João Miguel Fernandes of Morais Leitão discusses the impact of Portugal transposing the DAC6 rules into law.

The Council Directive (EU) 2018/822, of May 25 2018, usually known as DAC6, has as its stated purpose to enhance transparency, reduce uncertainty over beneficial ownership and dissuade intermediaries from designing, marketing and implementing harmful tax structures.

The setting up of these exchange of information schemes moves in a sensitive area between the public interest in the protection of national tax bases and several fundamental rights of taxpayers, namely the ones related with privacy and confidentiality, which are subject to remarkable restrictions under these reporting schemes.

Attending to this underlying conflict, all the adopted regulations must be subject to an accurate evaluation under the proportionality principle in order to ensure that they are in line with the fundamental rights and principles recognised in EU law, particularly the ones contained in the Charter of Fundamental Rights of the EU.

In accordance with the subsidiarity principle, DAC6 sets out a minimum level of exchange of tax information, although the Directive also states that a member state can take further national reporting measures of a similar nature.

Bearing this framework in mind, DAC6 has been transposed to the Portuguese jurisdiction by means of Law No. 26/2020, of July 21 2020. Within this context, the Portuguese state has gone beyond the directive regime, adding two specific features to the national regime. 

  • The first is related to the extension of the reporting obligation not only to cross-border arrangements but also to domestic arrangements.

  • The second is related to the setting out of an additional reporting obligation applicable to intermediaries bound to confidentiality obligations either from legal or contractual nature. 

According to this second feature, when a relevant arrangement has the intervention of an intermediary bound to confidentiality obligations (such as the legal professional privilege applicable to lawyers) the respective reporting duty should be met by the taxpayer, being the intermediary waived from complying with such obligation. 
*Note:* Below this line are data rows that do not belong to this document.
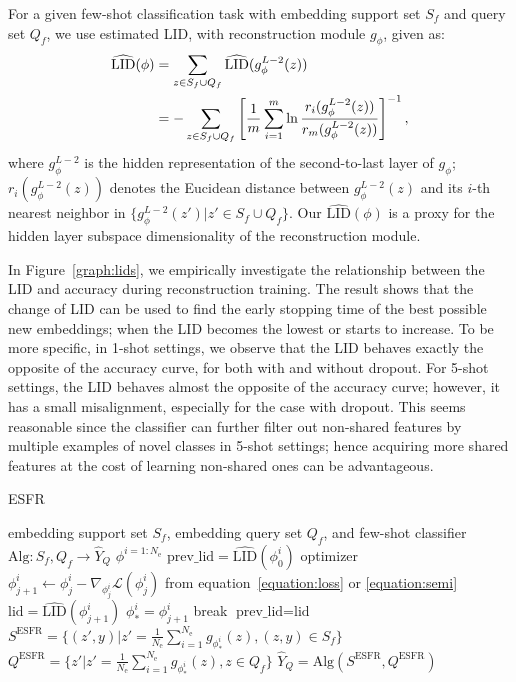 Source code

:\documentclass{article}
\begin{document}
For a given few-shot classification task with embedding support set $S_f$ and query set $Q_f$, we use estimated LID, with reconstruction module $g_{\phi}$, given as:
\begin{align}
\label{equation:lid}
\widehat{\text{LID}}(\phi) &= \sum_{z\in S_f\cup Q_f} \widehat{\text{LID}}(g^{L-2}_\phi(z)) \notag \\
&= -\sum_{z\in S_f\cup Q_f} \left[\frac{1}{m}\sum_{i=1}^m \ln\frac{r_i(g^{L-2}_\phi(z))}{r_m(g^{L-2}_\phi(z))}\right]^{-1},
\end{align}
where $g^{L-2}_\phi$ is the hidden representation of the second-to-last layer of $g_\phi$; $r_i(g^{L-2}_\phi(z))$ denotes the Eucidean distance between $g^{L-2}_\phi(z)$ and its $i$-th nearest neighbor in $\{g^{L-2}_\phi(z')|z'\in S_f\cup Q_f\}$.
Our $\widehat{\text{LID}}(\phi)$ is a proxy for the hidden layer subspace dimensionality of the reconstruction module.

In Figure~\ref{graph:lids}, we empirically investigate the relationship between the LID and accuracy during reconstruction training.
The result shows that the change of LID can be used to find the early stopping time of the best possible new embeddings; when the LID becomes the lowest or starts to increase.
To be more specific, in 1-shot settings, we observe that the LID behaves exactly the opposite of the accuracy curve, for both with and without dropout.
For 5-shot settings, the LID behaves almost the opposite of the accuracy curve; however, it has a small misalignment, especially for the case with dropout.
This seems reasonable since the classifier can further filter out non-shared features by multiple examples of novel classes in 5-shot settings; hence acquiring more shared features at the cost of learning non-shared ones can be advantageous. \begin{algorithm}[tb]
	\caption{ESFR}
	\label{alg:proposed}
	\begin{algorithmic}
		 embedding support set $S_f$, embedding query set $Q_f$, and few-shot classifier $\text{Alg}:S_f,Q_f\rightarrow \widehat{Y}_Q$
		 $\phi^{i=1:N_\text{e}}$
		\STATE $\text{prev\_lid}=\widehat{\text{LID}}(\phi^i_0)$ 
		 optimizer
		\STATE $\phi^i_{j+1} \leftarrow \phi^i_j - \nabla_{\phi^i_j}\mathcal{L}(\phi^i_j)$ from equation~\ref{equation:loss} or \ref{equation:semi}
		\STATE $\text{lid}=\widehat{\text{LID}}(\phi^i_{j+1})$
		\STATE $\phi^i_* = \phi^i_{j + 1}$
		\STATE break
		\ENDIF
		\STATE $\text{prev\_lid}=\text{lid}$
		\ENDFOR
		\ENDFOR
		\STATE $S^\text{ESFR} = \{(z', y)|z'=\frac{1}{N_\text{e}}\sum_{i=1}^{N_\text{e}} g_{\phi^i_*}(z), (z,y)\in S_f\}$ \STATE $Q^\text{ESFR} = \{z'|z'=\frac{1}{N_\text{e}}\sum_{i=1}^{N_\text{e}} g_{\phi^i_*}(z), z\in Q_f\}$
		  $ \widehat{Y}_Q = \text{Alg}(S^\text{ESFR}, Q^\text{ESFR})$ 
	\end{algorithmic}
\end{algorithm}
\end{document}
Nevertheless, whenever the taxpayer fails to comply with such a reporting obligation the intermediary will be again bound to fulfill such an obligation and cannot invoke his legal professional privilege to waiver it. 

Within this scope, it should be highlighted that the regime arising from DAC6 does not foresee this additional reporting obligation, stating instead that the relevant intermediaries should be granted with a right to a waiver from filing information on reportable arrangements where the reporting obligation would breach the legal professional privilege under the national law of the relevant member state.

Thus, this restriction made by the Portuguese law to the legal professional privilege should be assessed not only taking into consideration the fundamental rights set out in the Charter of Fundamental Rights of the EU, but also taking into consideration the Portuguese Constitution. 

As it has been recognised by the ECJ decision issued in C-469/17, Funke Medien, of  July 29 2019, “a situation in which action of the Member States is not entirely determined by EU law, a national provision or measure implements EU law for the purposes of Article 51(1) of the Charter, national authorities and courts remain free to apply national standards of protection of fundamental rights (…)” – cf. paragraph 32.

Furthermore, it is peacefully understood that under Portuguese law the legal professional privilege of lawyers is a matter of fundamental rights, being the same grounded in constitutional rights such as the fundamental right to a fair trial, the right to confidentiality on communications and the right to privacy. 

Considering the above, any restriction to a fundamental right, including the legal professional privilege, must be made in accordance with the proportionality principle and therefore such a restriction needs to be adequate to the end that it intends to achieve, as well as necessary and reasonable to achieve such purpose.

In this case, considering that the law sets out an absolute restriction to the legal professional privilege which is applicable whenever the taxpayer does not comply its reporting obligation and imposes the breach of such legal professional privilege to the intermediary in favour of the compliance of the reporting obligation, it seems that the above-mentioned requirements of need and reasonability are not met.

Therefore, there are strong grounds to sustain that this restriction violates the Portuguese Constitutional law and, possibly, the Charter of Fundamental Rights of the EU, as well as the European Convention on Human Rights.

In order to tackle this constitutional breach, the Portuguese Ombudsman has applied for the abstract review of the constitutionality of the regulations of this domestic restriction to the attorney’s legal professional privilege. 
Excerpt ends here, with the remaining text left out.